**Exercise goal:** Reproduce the records below exactly as they appear.
[Opening Supplied records section]
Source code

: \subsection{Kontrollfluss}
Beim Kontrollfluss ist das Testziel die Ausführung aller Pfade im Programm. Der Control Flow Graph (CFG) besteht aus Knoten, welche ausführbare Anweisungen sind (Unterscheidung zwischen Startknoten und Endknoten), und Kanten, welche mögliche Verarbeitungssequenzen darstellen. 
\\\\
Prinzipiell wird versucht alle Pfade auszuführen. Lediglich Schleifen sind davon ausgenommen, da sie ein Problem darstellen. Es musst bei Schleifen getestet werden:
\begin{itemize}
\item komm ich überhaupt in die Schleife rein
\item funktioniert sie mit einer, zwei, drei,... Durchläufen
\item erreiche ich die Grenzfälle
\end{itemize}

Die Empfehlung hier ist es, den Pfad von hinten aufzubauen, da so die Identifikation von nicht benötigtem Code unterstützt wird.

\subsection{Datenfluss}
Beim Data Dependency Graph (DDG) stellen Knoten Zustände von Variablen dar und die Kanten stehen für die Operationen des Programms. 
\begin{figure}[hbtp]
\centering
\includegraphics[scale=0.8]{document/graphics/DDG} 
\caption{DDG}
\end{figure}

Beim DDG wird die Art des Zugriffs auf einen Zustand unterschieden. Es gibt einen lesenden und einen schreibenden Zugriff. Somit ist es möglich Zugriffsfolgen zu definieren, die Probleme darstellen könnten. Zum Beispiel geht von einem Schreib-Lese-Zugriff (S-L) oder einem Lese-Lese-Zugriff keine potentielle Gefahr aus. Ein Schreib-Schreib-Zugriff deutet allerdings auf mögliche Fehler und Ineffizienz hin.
[Closing Supplied records section]
**Your response:**
Source code

: \subsection{Kontrollfluss}
Beim Kontrollfluss ist das Testziel die Ausführung aller Pfade im Programm. Der Control Flow Graph (CFG) besteht aus Knoten, welche ausführbare Anweisungen sind (Unterscheidung zwischen Startknoten und Endknoten), und Kanten, welche mögliche Verarbeitungssequenzen darstellen. 
\\\\
Prinzipiell wird versucht alle Pfade auszuführen. Lediglich Schleifen sind davon ausgenommen, da sie ein Problem darstellen. Es musst bei Schleifen getestet werden:
\begin{itemize}
\item komm ich überhaupt in die Schleife rein
\item funktioniert sie mit einer, zwei, drei,... Durchläufen
\item erreiche ich die Grenzfälle
\end{itemize}

Die Empfehlung hier ist es, den Pfad von hinten aufzubauen, da so die Identifikation von nicht benötigtem Code unterstützt wird.

\subsection{Datenfluss}
Beim Data Dependency Graph (DDG) stellen Knoten Zustände von Variablen dar und die Kanten stehen für die Operationen des Programms. 
\begin{figure}[hbtp]
\centering
\includegraphics[scale=0.8]{document/graphics/DDG} 
\caption{DDG}
\end{figure}

Beim DDG wird die Art des Zugriffs auf einen Zustand unterschieden. Es gibt einen lesenden und einen schreibenden Zugriff. Somit ist es möglich Zugriffsfolgen zu definieren, die Probleme darstellen könnten. Zum Beispiel geht von einem Schreib-Lese-Zugriff (S-L) oder einem Lese-Lese-Zugriff keine potentielle Gefahr aus. Ein Schreib-Schreib-Zugriff deutet allerdings auf mögliche Fehler und Ineffizienz hin.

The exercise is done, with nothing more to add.